Your teacher might show a four-step problem. But if you know that you’re usually stumped on how to start a problem, while the algebra is a piece of cake once everything is set up, then you should spend most of your time taking notes on Step 1. You might break it up into sub-steps, write in explanations in the margins, or even go as far as not taking notes on the last steps so that you can spend the time on what will be useful to you.

*If you only had time to do one of the versions of notes above, which would be more useful to you?*

One of the most common challenges math students face is when they know all these techniques but not when to use them. If you find yourself able to nod along to your teacher working a problem but get a mental blank when you try it on your own, ask your teacher “How did you know to do that?” and write their answer down in your notes. Sometimes, your teacher will be explaining as they solve, and what they’re saying is more important to copy down than what they’re writing on the board! If it helps, think back to two-column proofs in geometry, when you had to justify every step with a reason. Try doing that in your notes and you will thank yourself later for making such a thorough study guide.

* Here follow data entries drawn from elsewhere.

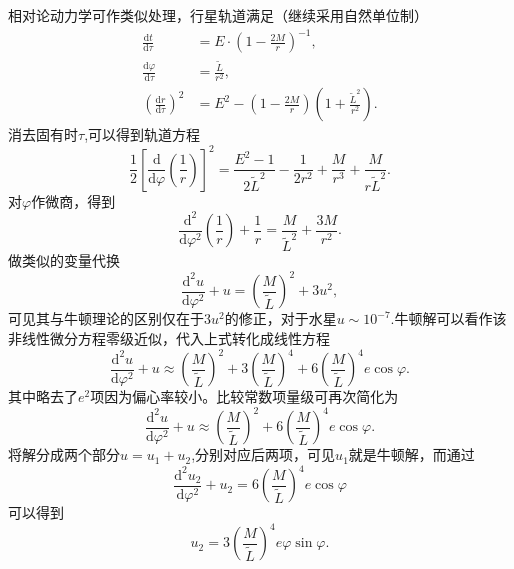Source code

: \documentclass[11pt, a4paper, oneside, onecolumn]{ctexart}
\numberwithin{equation}{subsection}
\begin{document}
相对论动力学可作类似处理，行星轨道满足（继续采用自然单位制）
\begin{align}
\frac{\mathrm{d}t}{\mathrm{d}\tau}&=E\cdot\left(1-\frac{2M}{r}\right)^{-1},\\
\frac{\mathrm{d}\varphi}{\mathrm{d}\tau}&=\frac{\widetilde{L}}{r^{2}},\\
\left(\frac{\mathrm{d}r}{\mathrm{d}\tau}\right)^{2}&=E^{2}-\left(1-\frac{2M}{r}\right)\left(1+\frac{\widetilde{L}^{2}}{r^{2}}\right).
\end{align}
消去固有时$\tau$,可以得到轨道方程
\begin{equation}
\frac{1}{2}\left[\frac{\mathrm{d}}{\mathrm{d}\varphi}\left(\frac{1}{r}\right)\right]^{2}=\frac{E^{2}-1}{2\widetilde{L}^{2}}-\frac{1}{2r^{2}}+\frac{M}{r^{3}}+\frac{M}{r\widetilde{L}^{2}}.
\end{equation}
对$\varphi$作微商，得到
\begin{equation}
\frac{\mathrm{d}^{2}}{\mathrm{d}\varphi^{2}}\left(\frac{1}{r}\right)+\frac{1}{r}=\frac{M}{\widetilde{L}^{2}}+\frac{3M}{r^{2}}.
\end{equation}
做类似的变量代换
\begin{equation}
\frac{\mathrm{d}^{2}u}{\mathrm{d}\varphi^{2}}+u=\left(\frac{M}{\widetilde{L}}\right)^{2}+3u^{2},
\end{equation}
可见其与牛顿理论的区别仅在于$3u^{2}$的修正，对于水星$u\sim10^{-7}$.牛顿解可以看作该非线性微分方程零级近似，代入上式转化成线性方程
\begin{equation}
\frac{\mathrm{d}^{2}u}{\mathrm{d}\varphi^{2}}+u\approx\left(\frac{M}{\widetilde{L}}\right)^{2}+3\left(\frac{M}{\widetilde{L}}\right)^{4}+6\left(\frac{M}{\widetilde{L}}\right)^{4}e\cos\varphi.
\end{equation}
其中略去了$e^{2}$项因为偏心率较小。比较常数项量级可再次简化为
\begin{equation}
\frac{\mathrm{d}^{2}u}{\mathrm{d}\varphi^{2}}+u\approx\left(\frac{M}{\widetilde{L}}\right)^{2}+6\left(\frac{M}{\widetilde{L}}\right)^{4}e\cos\varphi.
\end{equation}
将解分成两个部分$u=u_{1}+u_{2}$,分别对应后两项，可见$u_{1}$就是牛顿解，而通过
\begin{equation}
\frac{\mathrm{d}^{2}u_{2}}{\mathrm{d}\varphi^{2}}+u_{2}=6\left(\frac{M}{\widetilde{L}}\right)^{4}e\cos\varphi
\end{equation}
可以得到
\begin{equation}
u_{2}=3\left(\frac{M}{\widetilde{L}}\right)^{4}e\varphi\sin\varphi.
\end{equation}
\end{document}
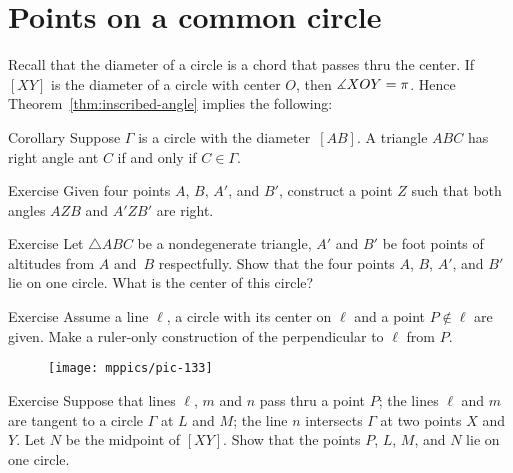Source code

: \section*{Points on a common circle}

Recall that the diameter of a circle is a chord that passes thru the center.
If $[XY]$ is the diameter of a circle with center $O$, then $\measuredangle X O Y\z=\pi$. 
Hence Theorem~\ref{thm:inscribed-angle} implies the following:


\begin{thm}{Corollary}\label{cor:right-angle-diameter}
Suppose $\Gamma$ is a circle with the diameter~$[AB]$.
A triangle $ABC$ has right angle ant $C$ if and only if $C\in\Gamma$.
\end{thm}

\begin{thm}{Exercise}\label{ex:two-right}
Given four points $A$, $B$, $A'$, and $B'$,
construct a point $Z$ such that both angles $AZB$ and $A'ZB'$ are right.
\end{thm}

\begin{thm}{Exercise}\label{ex:VVAA}
Let $\triangle A B C$ be a nondegenerate triangle,
$A'$ and $B'$ be foot points of altitudes from $A$ and~$B$ respectfully.
Show that the four points $A$, $B$, $A'$, and $B'$ lie on one circle.
What is the center of this circle?
\end{thm}

\begin{thm}{Exercise}\label{ex:perpendicular-ruler}
Assume a line $\ell$, 
a circle with its center on $\ell$ 
and a point $P\notin\ell$ are given.
Make a ruler-only construction of the perpendicular to $\ell$
from $P$.
\end{thm}

\begin{wrapfigure}{r}{34mm}
\vskip-4mm
\centering
\texttt{[image: mppics/pic-133]}
\end{wrapfigure}

\begin{thm}{Exercise}\label{ex:tnagents+midpoint}
Suppose that lines $\ell$, $m$ and $n$ pass thru a point $P$;
the lines $\ell$ and $m$ are tangent to a circle $\Gamma$ at $L$ and $M$;
the line $n$ intersects $\Gamma$ at two points $X$ and $Y$.
Let $N$ be the midpoint of $[XY]$.
Show that the points $P$, $L$, $M$, and $N$ lie on one circle.
\end{thm}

Remember that many theorems and techniques need certain conditions to be met before they can be applied. It is important to write these in your notes too. For example, if you’re learning about the Pythagorean theorem, don’t just write *a2+b2=c2*. You should add that this works for right triangles only. After seeing an example, you might add a note like “use this when you know two sides of a right triangle and want to find the third side”. Then, when you come across a problem that mainly deals with angles in a triangle, you’ll know not to bother with the Pythagorean theorem and try to think of any techniques with the note “use this to find a missing angle…”

I hope this gets you started on the path to taking more effective notes. We are trying to work smarter, not harder. If you feel like you are just transcribing notes in class without really understanding what you’re writing, then you should reconsider your approach to note-taking. Focusing on just writing down key takeaways will force you to listen and process what your teacher is saying. You’ll learn a lot better that way than spending class time doing mindless transcription and then time at home trying to teach yourself the material with notes that you’ve written but don’t understand.